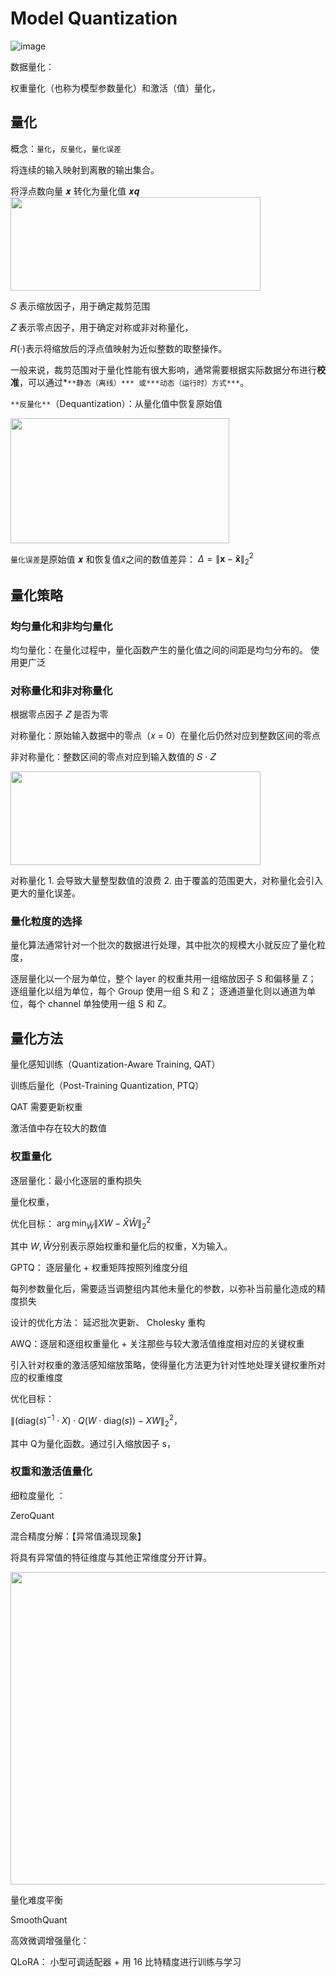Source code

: # Model Quantization

![image](https://github.com/hinswhale/AI-Learning/assets/22999866/785ee7cb-5f90-4b12-9879-fdaa2a1caeac)


数据量化：

权重量化（也称为模型参数量化）和激活（值）量化，

## 量化

概念：`量化`，`反量化`，`量化误差`

将连续的输入映射到离散的输出集合。

将浮点数向量 𝒙 转化为量化值 𝒙𝒒
<img src="https://github.com/hinswhale/AI-Learning/assets/22999866/64bcda8c-5064-4663-ab28-498fce206acb" style="width: 400px; height: 150px;">

𝑆 表示缩放因子，用于确定裁剪范围

𝑍 表示零点因子，用于确定对称或非对称量化，

 𝑅(·)表示将缩放后的浮点值映射为近似整数的取整操作。

一般来说，裁剪范围对于量化性能有很大影响，通常需要根据实际数据分布进行**校准**，可以通过*`**静态（离线）***
或***动态（运行时）方式***`。

`**反量化**`（Dequantization）：从量化值中恢复原始值

<img src="https://github.com/hinswhale/AI-Learning/assets/22999866/a3f90436-e9eb-4bee-9472-20e622a791bb" style="width: 350px; height: 200px;">


`量化误差`是原始值 𝒙 和恢复值$\tilde{x}$之间的数值差异： $\Delta = \left\| \mathbf{x} - \mathbf{\tilde{x}} \right\|_2^2$

## 量化策略

### 均匀量化和非均匀量化

均匀量化：在量化过程中，量化函数产生的量化值之间的间距是均匀分布的。 使用更广泛

### 对称量化和非对称量化

根据零点因子 𝑍 是否为零

对称量化：原始输入数据中的零点（𝑥 = 0）在量化后仍然对应到整数区间的零点

非对称量化：整数区间的零点对应到输入数值的 𝑆 · 𝑍

<img src="https://github.com/hinswhale/AI-Learning/assets/22999866/d5103281-8471-409a-8413-12b33ad42db4" style="width: 400px; height: 150px;">

对称量化 1. 会导致大量整型数值的浪费 2.  由于覆盖的范围更大，对称量化会引入更大的量化误差。

### 量化粒度的选择

量化算法通常针对一个批次的数据进行处理，其中批次的规模大小就反应了量化粒度，

逐层量化以一个层为单位，整个 layer 的权重共用一组缩放因子 S 和偏移量 Z；
逐组量化以组为单位，每个 Group 使用一组 S 和 Z；
逐通道量化则以通道为单位，每个 channel 单独使用一组 S 和 Z。

## 量化方法

量化感知训练（Quantization-Aware Training, QAT）

训练后量化（Post-Training Quantization, PTQ）

QAT 需要更新权重

激活值中存在较大的数值

### 权重量化

逐层量化：最小化逐层的重构损失

量化权重，

优化目标：
$\arg \min_{\hat{W}} \|XW - \hat{X}\hat{W}\|_2^2$

其中 $W, \hat{W}$分别表示原始权重和量化后的权重，X为输入。

GPTQ： 逐层量化 + 权重矩阵按照列维度分组

每列参数量化后，需要适当调整组内其他未量化的参数，以弥补当前量化造成的精度损失

设计的优化方法： 延迟批次更新、 Cholesky 重构

AWQ：逐层和逐组权重量化 +  关注那些与较大激活值维度相对应的关键权重

引入针对权重的激活感知缩放策略，使得量化方法更为针对性地处理关键权重所对应的权重维度

优化目标：

$\|( \mathrm{diag}(s)^{-1} \cdot X ) \cdot Q(W \cdot \mathrm{diag}(s)) - XW \|_2^2，$

其中 Q为量化函数。通过引入缩放因子 s，

### 权重和激活值量化

细粒度量化 ：

ZeroQuant

混合精度分解：【异常值涌现现象】

将具有异常值的特征维度与其他正常维度分开计算。

<img src="https://github.com/hinswhale/AI-Learning/assets/22999866/a399df0b-f9be-4a21-a17b-d679973bbc6e" style="width: 700px; height: 500px;">

量化难度平衡

SmoothQuant

高效微调增强量化：

QLoRA： 小型可调适配器 + 用 16 比特精度进行训练与学习

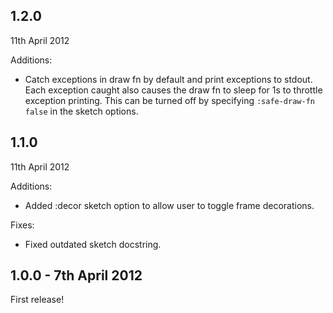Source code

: ## 1.2.0
11th April 2012

Additions:
* Catch exceptions in draw fn by default and print exceptions to stdout. Each exception caught also causes the draw fn to sleep for 1s to throttle exception printing. This can be turned off by specifying `:safe-draw-fn false` in the sketch options.

## 1.1.0
11th April 2012

Additions:
* Added :decor sketch option to allow user to toggle frame decorations.

Fixes:
* Fixed outdated sketch docstring.

## 1.0.0 - 7th April 2012

First release!
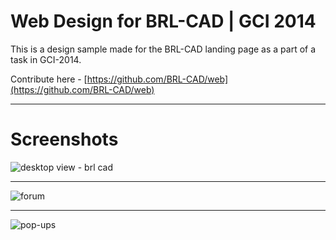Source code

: # Web Design for BRL-CAD | GCI 2014

This is a design sample made for the BRL-CAD landing page as a part of a task in GCI-2014.

Contribute here - [https://github.com/BRL-CAD/web](https://github.com/BRL-CAD/web)

***

# Screenshots

![desktop view - brl cad](https://user-images.githubusercontent.com/33038093/38943530-44eac660-434f-11e8-956b-8e1aeeed44d2.png)

***

![forum](https://user-images.githubusercontent.com/33038093/38943828-0056121a-4350-11e8-913b-ab0c3f382e7d.png)


***

![pop-ups](https://user-images.githubusercontent.com/33038093/38944132-b77b10c6-4350-11e8-87ab-368d68b89306.png)

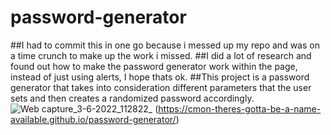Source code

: # password-generator

##I had to commit this in one go because i messed up my repo and was on a time crunch to make up the work i missed. 
##I did a lot of research and found out how to make the password generator work within the page, instead of just using alerts, I hope thats ok.
##This project is a password generator that takes into consideration different parameters that the user sets and then creates a randomized password accordingly.
![Web capture_3-6-2022_112822_](https://user-images.githubusercontent.com/104099671/171889875-086b8153-744f-4e26-98d4-5b760d312e20.jpeg)
(https://cmon-theres-gotta-be-a-name-available.github.io/password-generator/)
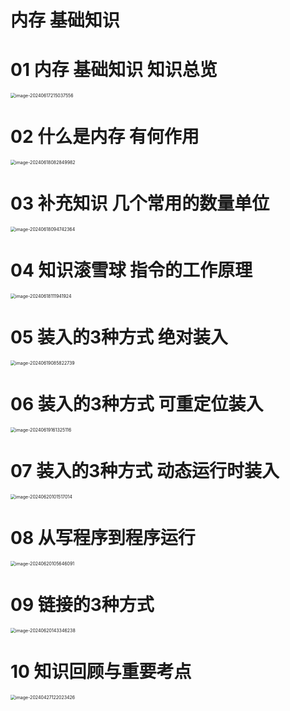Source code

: # 内存 基础知识



# 01 内存 基础知识 知识总览

<img src="https://cvp.oss-cn-shanghai.aliyuncs.com/picgo/202406172150062.png" alt="image-20240617215037556" style="zoom:50%;" />



# 02 什么是内存 有何作用

<img src="https://cvp.oss-cn-shanghai.aliyuncs.com/picgo/202406180828643.png" alt="image-20240618082849982" style="zoom:50%;" />



# 03 补充知识 几个常用的数量单位

<img src="C:\Users\51532\AppData\Roaming\Typora\typora-user-images\image-20240618094742364.png" alt="image-20240618094742364" style="zoom:50%;" />



# 04 知识滚雪球 指令的工作原理

<img src="https://cvp.oss-cn-shanghai.aliyuncs.com/picgo/202406181119384.png" alt="image-20240618111941924" style="zoom:50%;" />



# 05 装入的3种方式 绝对装入

<img src="https://cvp.oss-cn-shanghai.aliyuncs.com/picgo/202406190858937.png" alt="image-20240619085822739" style="zoom:50%;" />



# 06 装入的3种方式 可重定位装入

<img src="https://cvp.oss-cn-shanghai.aliyuncs.com/picgo/202406191613294.png" alt="image-20240619161325116" style="zoom:50%;" />



# 07 装入的3种方式 动态运行时装入

<img src="https://cvp.oss-cn-shanghai.aliyuncs.com/picgo/202406201015234.png" alt="image-20240620101517014" style="zoom: 50%;" />



# 08 从写程序到程序运行

<img src="https://cvp.oss-cn-shanghai.aliyuncs.com/picgo/202406201056409.png" alt="image-20240620105646091" style="zoom:50%;" />



# 09 链接的3种方式

<img src="https://cvp.oss-cn-shanghai.aliyuncs.com/picgo/202406201433634.png" alt="image-20240620143346238" style="zoom:50%;" />



# 10 知识回顾与重要考点

<img src="https://cvp.oss-cn-shanghai.aliyuncs.com/picgo/202404271220631.png" alt="image-20240427122023426" style="zoom:50%;" />
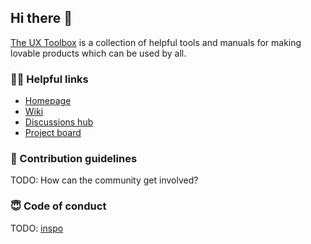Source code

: ## Hi there 🙋‍
[The UX Toolbox](https://www.theuxtoolbox.com/) is a collection of helpful tools and manuals for making lovable products which can be used by all.

### 👩‍💻 Helpful links
- [Homepage](https://www.theuxtoolbox.com/)
- [Wiki](https://github.com/theuxtoolbox/theuxtoolbox.github.io/wiki)
- [Discussions hub](https://github.com/theuxtoolbox/theuxtoolbox.github.io/discussions)
- [Project board](https://github.com/orgs/theuxtoolbox/projects/1/views/1)

### 🌈 Contribution guidelines
TODO: How can the community get involved?

### 😇 Code of conduct
TODO: [inspo](https://www.design.systems/code-of-conduct)
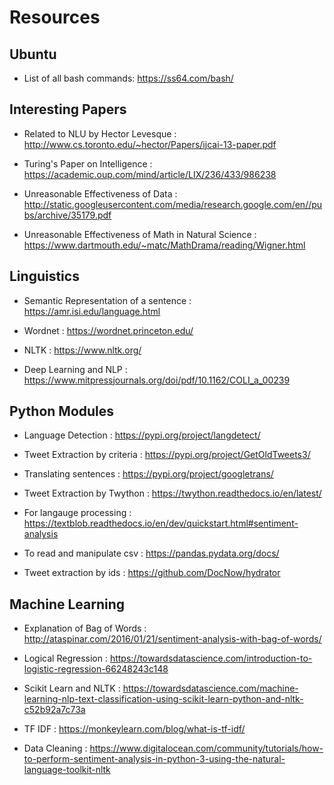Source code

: # Resources

## Ubuntu 

* List of all bash commands: https://ss64.com/bash/ 

## Interesting Papers

* Related to NLU by Hector Levesque : http://www.cs.toronto.edu/~hector/Papers/ijcai-13-paper.pdf

* Turing's Paper on Intelligence : https://academic.oup.com/mind/article/LIX/236/433/986238

* Unreasonable Effectiveness of Data : http://static.googleusercontent.com/media/research.google.com/en//pubs/archive/35179.pdf

* Unreasonable Effectiveness of Math in Natural Science : https://www.dartmouth.edu/~matc/MathDrama/reading/Wigner.html

## Linguistics

* Semantic Representation of a sentence : https://amr.isi.edu/language.html

* Wordnet : https://wordnet.princeton.edu/

* NLTK : https://www.nltk.org/

* Deep Learning and NLP : https://www.mitpressjournals.org/doi/pdf/10.1162/COLI_a_00239


## Python Modules

* Language Detection : https://pypi.org/project/langdetect/

* Tweet Extraction by criteria :  https://pypi.org/project/GetOldTweets3/

* Translating sentences : https://pypi.org/project/googletrans/

* Tweet Extraction by Twython : https://twython.readthedocs.io/en/latest/

* For langauge processing : https://textblob.readthedocs.io/en/dev/quickstart.html#sentiment-analysis

* To read and manipulate csv : https://pandas.pydata.org/docs/

* Tweet extraction by ids : https://github.com/DocNow/hydrator

## Machine Learning 

* Explanation of Bag of Words : http://ataspinar.com/2016/01/21/sentiment-analysis-with-bag-of-words/

* Logical Regression : https://towardsdatascience.com/introduction-to-logistic-regression-66248243c148

* Scikit Learn and NLTK : https://towardsdatascience.com/machine-learning-nlp-text-classification-using-scikit-learn-python-and-nltk-c52b92a7c73a

* TF IDF : https://monkeylearn.com/blog/what-is-tf-idf/

* Data Cleaning : https://www.digitalocean.com/community/tutorials/how-to-perform-sentiment-analysis-in-python-3-using-the-natural-language-toolkit-nltk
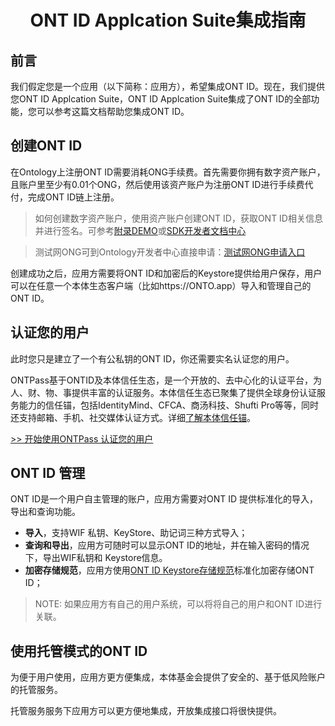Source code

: <h1 align="center">ONT ID Applcation Suite集成指南 </h1>

## 前言

我们假定您是一个应用（以下简称：应用方），希望集成ONT ID。现在，我们提供您ONT ID Applcation Suite，ONT ID Applcation Suite集成了ONT ID的全部功能，您可以参考这篇文档帮助您集成ONT ID。


## 创建ONT ID


在Ontology上注册ONT ID需要消耗ONG手续费。首先需要你拥有数字资产账户，且账户里至少有0.01个ONG，然后使用该资产账户为注册ONT ID进行手续费代付，完成ONT ID链上注册。

> 如何创建数字资产账户，使用资产账户创建ONT ID，获取ONT ID相关信息并进行签名。可参考[附录DEMO](https://pro-docs.ont.io/#/docs-cn/ontpass/ontpass-auth?id=demo)或[SDK开发者文档中心](https://dev-docs.ont.io/#/docs-en/SDKs/00-overview)


> 测试网ONG可到Ontology开发者中心直接申请：[测试网ONG申请入口](https://developer.ont.io/applyOng)

创建成功之后，应用方需要将ONT ID和加密后的Keystore提供给用户保存，用户可以在任意一个本体生态客户端（比如https://ONTO.app）导入和管理自己的ONT ID。



## 认证您的用户

此时您只是建立了一个有公私钥的ONT ID，你还需要实名认证您的用户。

ONTPass基于ONTID及本体信任生态，是一个开放的、去中心化的认证平台，为人、财、物、事提供丰富的认证服务。本体信任生态已聚集了提供全球身份认证服务能力的信任锚，包括IdentityMind、CFCA、商汤科技、Shufti Pro等等，同时还支持邮箱、手机、社交媒体认证方式。详细[了解本体信任锚](https://info.ont.io/trust-anchor/en)。

[>> 开始使用ONTPass 认证您的用户](https://pro-docs.ont.io/#/docs-cn/ontpass/ontpass-auth)

## ONT ID 管理

ONT ID是一个用户自主管理的账户，应用方需要对ONT ID 提供标准化的导入，导出和查询功能。

* **导入**，支持WIF 私钥、KeyStore、助记词三种方式导入；
* **查询和导出**，应用方可随时可以显示ONT ID的地址，并在输入密码的情况下，导出WIF私钥和 Keystore信息。 
* **加密存储规范**，应用方使用[ONT ID Keystore存储规范](https://dev-docs.ont.io/#/docs-en/SDKs/01-wallet-file-specification)标准化加密存储ONT ID；

> NOTE: 如果应用方有自己的用户系统，可以将将自己的用户和ONT ID进行关联。

## 使用托管模式的ONT ID

为便于用户使用，应用方更方便集成，本体基金会提供了安全的、基于低风险账户的托管服务。

托管服务服务下应用方可以更方便地集成，开放集成接口将很快提供。












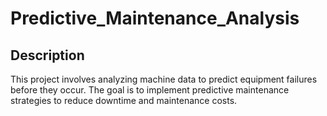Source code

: # Predictive_Maintenance_Analysis

## Description
This project involves analyzing machine data to predict equipment failures before they occur. The goal is to implement predictive maintenance strategies to reduce downtime and maintenance costs.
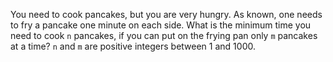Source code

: You need to cook pancakes, but you are very hungry. As known, one needs to fry a pancake one minute on each side. What is the minimum time you need to cook `n` pancakes, if you can put on the frying pan only `m` pancakes at a time? `n` and `m` are positive integers between 1 and 1000.
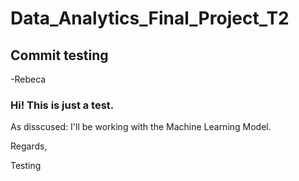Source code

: # Data_Analytics_Final_Project_T2


## Commit testing
-Rebeca

### Hi! This is just a test.
As disscused: I'll be working with the Machine Learning Model.

Regards,

Testing

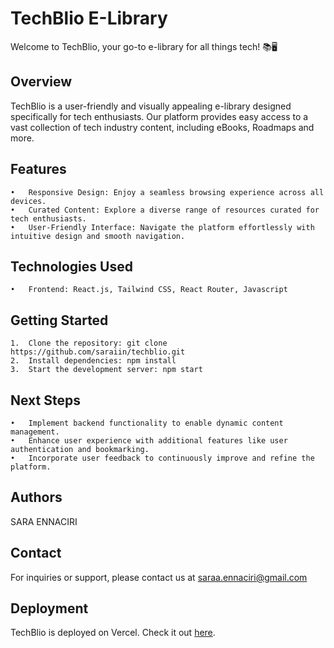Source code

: <h1>TechBlio E-Library</h1>

Welcome to TechBlio, your go-to e-library for all things tech! 📚🖥️

<h2>Overview</h2>

TechBlio is a user-friendly and visually appealing e-library designed specifically for tech enthusiasts. Our platform provides easy access to a vast collection of tech industry content, including eBooks, Roadmaps and more.

<h2>Features</h2>

	•	Responsive Design: Enjoy a seamless browsing experience across all devices.
	•	Curated Content: Explore a diverse range of resources curated for tech enthusiasts.
	•	User-Friendly Interface: Navigate the platform effortlessly with intuitive design and smooth navigation.


<h2>Technologies Used</h2>

	•	Frontend: React.js, Tailwind CSS, React Router, Javascript

<h2>Getting Started</h2>

	1.	Clone the repository: git clone https://github.com/saraiin/techblio.git
	2.	Install dependencies: npm install
	3.	Start the development server: npm start

<h2>Next Steps</h2>

	•	Implement backend functionality to enable dynamic content management.
	•	Enhance user experience with additional features like user authentication and bookmarking.
	•	Incorporate user feedback to continuously improve and refine the platform.

<h2>Authors</h2>
    SARA ENNACIRI

<h2>Contact</h2>

For inquiries or support, please contact us at saraa.ennaciri@gmail.com

<h2>Deployment</h2>

TechBlio is deployed on Vercel. Check it out <a href="">here</a>.



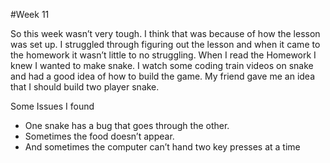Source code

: #Week 11

So this week wasn’t very tough. I think that was because of how the lesson was set up. I struggled through figuring out the lesson and when it came to the homework it wasn’t little to no struggling. When I read the Homework I knew I wanted to make snake. I watch some coding train videos on snake and had a good idea of how to build the game. My friend gave me an idea that I should build two player snake.

Some Issues I found
- One snake has a bug that goes through the other.
- Sometimes the food doesn’t appear.
- And sometimes the computer can’t hand two key presses at a time
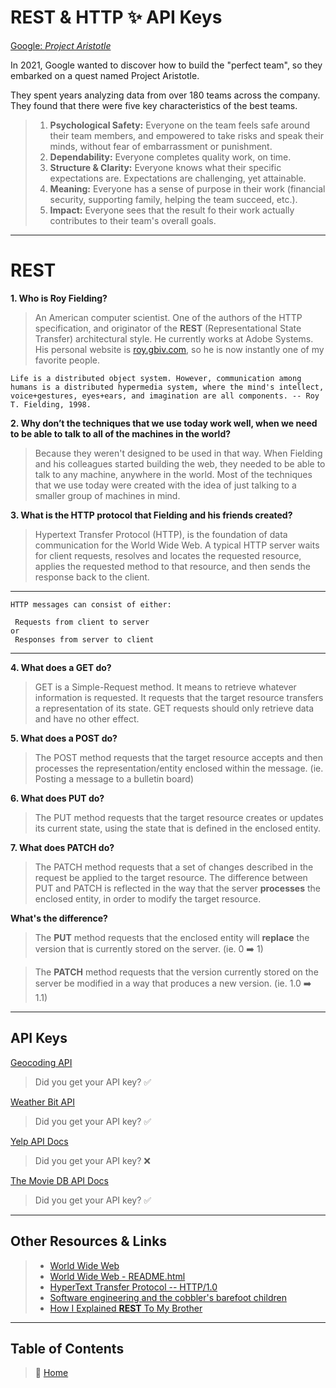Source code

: # REST & HTTP ✨ API Keys

[Google: *Project Aristotle*](https://www.cnbc.com/2019/02/28/what-google-learned-in-its-quest-to-build-the-perfect-team.html)

In 2021, Google wanted to discover how to build the "perfect team", so they embarked on a quest named Project Aristotle.

They spent years analyzing data from over 180 teams across the company. They found that there were five key characteristics of the best teams.

> 1. **Psychological Safety:** Everyone on the team feels safe around their team members, and empowered to take risks and speak their minds, without fear of embarrassment or punishment.
> 2. **Dependability:** Everyone completes quality work, on time.
> 3. **Structure & Clarity:** Everyone knows what their specific expectations are. Expectations are challenging, yet attainable.
> 4. **Meaning:** Everyone has a sense of purpose in their work (financial security, supporting family, helping the team succeed, etc.).
> 5. **Impact:** Everyone sees that the result fo their work actually contributes to their team's overall goals.

_____

# REST

**1. Who is Roy Fielding?**
> An American computer scientist. One of the authors of the HTTP specification, and originator of the **REST** (Representational State Transfer) architectural style. He currently works at Adobe Systems. His personal website is [roy.gbiv.com](https://roy.gbiv.com/), so he is now instantly one of my favorite people.

    Life is a distributed object system. However, communication among humans is a distributed hypermedia system, where the mind's intellect, voice+gestures, eyes+ears, and imagination are all components. -- Roy T. Fielding, 1998.

**2. Why don’t the techniques that we use today work well, when we need to be able to talk to all of the machines in the world?**
  > Because they weren't designed to be used in that way. When Fielding and his colleagues started building the web, they needed to be able to talk to any machine, anywhere in the world.
  Most of the techniques that we use today were created with the idea of just talking to a smaller group of machines in mind.

**3. What is the HTTP protocol that Fielding and his friends created?**
  > Hypertext Transfer Protocol (HTTP), is the foundation of data communication for the World Wide Web. A typical HTTP server waits for client requests, resolves and locates the requested resource, applies the requested method to that resource, and then sends the response back to the client.

_____

    HTTP messages can consist of either:

     Requests from client to server
    or
     Responses from server to client

_____

**4. What does a GET do?**
> GET is a Simple-Request method. It means to retrieve whatever information is requested. It requests that the target resource transfers a representation of its state. GET requests should only retrieve data and have no other effect.

**5. What does a POST do?**
> The POST method requests that the target resource accepts and then processes the representation/entity enclosed within the message. (ie. Posting a message to a bulletin board)

**6. What does PUT do?**
> The PUT method requests that the target resource creates or updates its current state, using the state that is defined in the enclosed entity.

**7. What does PATCH do?**
> The PATCH method requests that a set of changes described in the request be applied to the target resource. The difference between PUT and PATCH is reflected in the way that the server **processes** the enclosed entity, in order to modify the target resource.

**What's the difference?**

> The **PUT** method requests that the enclosed entity will **replace** the version that is currently stored on the server. (ie. 0 ➡️ 1)

> The **PATCH** method requests that the version currently stored on the server be modified in a way that produces a new version. (ie. 1.0 ➡️ 1.1)

_____

## API Keys

[Geocoding API]()
> Did you get your API key? ✅

[Weather Bit API]()
> Did you get your API key? ✅

[Yelp API Docs]()
> Did you get your API key? ❌

[The Movie DB API Docs]()
> Did you get your API key? ✅

_____

## Other Resources & Links

> * [World Wide Web](http://info.cern.ch/hypertext/WWW/TheProject.html)
> * [World Wide Web - README.html](http://info.cern.ch/hypertext/README.html)
> * [HyperText Transfer Protocol -- HTTP/1.0](https://www.hjp.at/doc/rfc/rfc1945.html)
> * [Software engineering and the cobbler's barefoot children](https://bit.ly/3yOvhKN)
> * [How I Explained **REST** To My Brother](https://gist.github.com/brookr/5977550)

_____

## Table of Contents

> 🏡 [Home](README.md)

> Problem details
Beginning at the line with "bash commands: https://ss64.com/bash/" and ending at the line with "IDF : https://monkeylearn.com/blog/what-is-tf-idf/", reproduce each line of the data above exactly, and add no other lines.

> Written answer
* List of all bash commands: https://ss64.com/bash/ 

## Interesting Papers

* Related to NLU by Hector Levesque : http://www.cs.toronto.edu/~hector/Papers/ijcai-13-paper.pdf

* Turing's Paper on Intelligence : https://academic.oup.com/mind/article/LIX/236/433/986238

* Unreasonable Effectiveness of Data : http://static.googleusercontent.com/media/research.google.com/en//pubs/archive/35179.pdf

* Unreasonable Effectiveness of Math in Natural Science : https://www.dartmouth.edu/~matc/MathDrama/reading/Wigner.html

## Linguistics

* Semantic Representation of a sentence : https://amr.isi.edu/language.html

* Wordnet : https://wordnet.princeton.edu/

* NLTK : https://www.nltk.org/

* Deep Learning and NLP : https://www.mitpressjournals.org/doi/pdf/10.1162/COLI_a_00239


## Python Modules

* Language Detection : https://pypi.org/project/langdetect/

* Tweet Extraction by criteria :  https://pypi.org/project/GetOldTweets3/

* Translating sentences : https://pypi.org/project/googletrans/

* Tweet Extraction by Twython : https://twython.readthedocs.io/en/latest/

* For langauge processing : https://textblob.readthedocs.io/en/dev/quickstart.html#sentiment-analysis

* To read and manipulate csv : https://pandas.pydata.org/docs/

* Tweet extraction by ids : https://github.com/DocNow/hydrator

## Machine Learning 

* Explanation of Bag of Words : http://ataspinar.com/2016/01/21/sentiment-analysis-with-bag-of-words/

* Logical Regression : https://towardsdatascience.com/introduction-to-logistic-regression-66248243c148

* Scikit Learn and NLTK : https://towardsdatascience.com/machine-learning-nlp-text-classification-using-scikit-learn-python-and-nltk-c52b92a7c73a

* TF IDF : https://monkeylearn.com/blog/what-is-tf-idf/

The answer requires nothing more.